Philippe Grandjean, a Danish researcher and adjunct professor of environmental health at Harvard University, has long been involved in scientific efforts to warn of the brain development hazards of lead, mercury, and now fluoride. He led a 2012 review of 27 fluoride studies
“There’s so much investment in promoting water fluoridation, and therefore so much face-losing that is at stake,” he said. “No one wants to admit failure. I’m sure that’s true of dentists and the CDC. But I think the time has come for us to ask the CDC to reconsider fluoridation, because how many millions of children do we want to potentially put at risk of a small loss of IQ?”
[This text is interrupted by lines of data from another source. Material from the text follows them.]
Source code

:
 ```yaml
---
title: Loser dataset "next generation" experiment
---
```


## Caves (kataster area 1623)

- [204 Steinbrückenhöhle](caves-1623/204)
"I think this is one of the most rigorous studies published in this whole field because they are using biological markers," a substantial improvement over previous epidemiological studies that used only geographic or other indicators to determine fluoride exposure levels, said Howard Hu, MD, ScD, an affiliate professor in environmental and occupational health science at the University of Washington in Seattle.
Howard Hu was a coauthor, along with some authors from the current study, on the only previous study to use a biomarker in pregnant women, also urinary concentration, in Mexico City. He said that "urinary concentration tends to be more stable than blood concentration. It would be hard to criticize this study as being subject to confounding or bias. The sensitivity analyses that were done strengthen the ability to conclude that the relationships they found were quite strong…What I can say is this study is really rigorous, but I'm going to leave the policy pronouncements to others."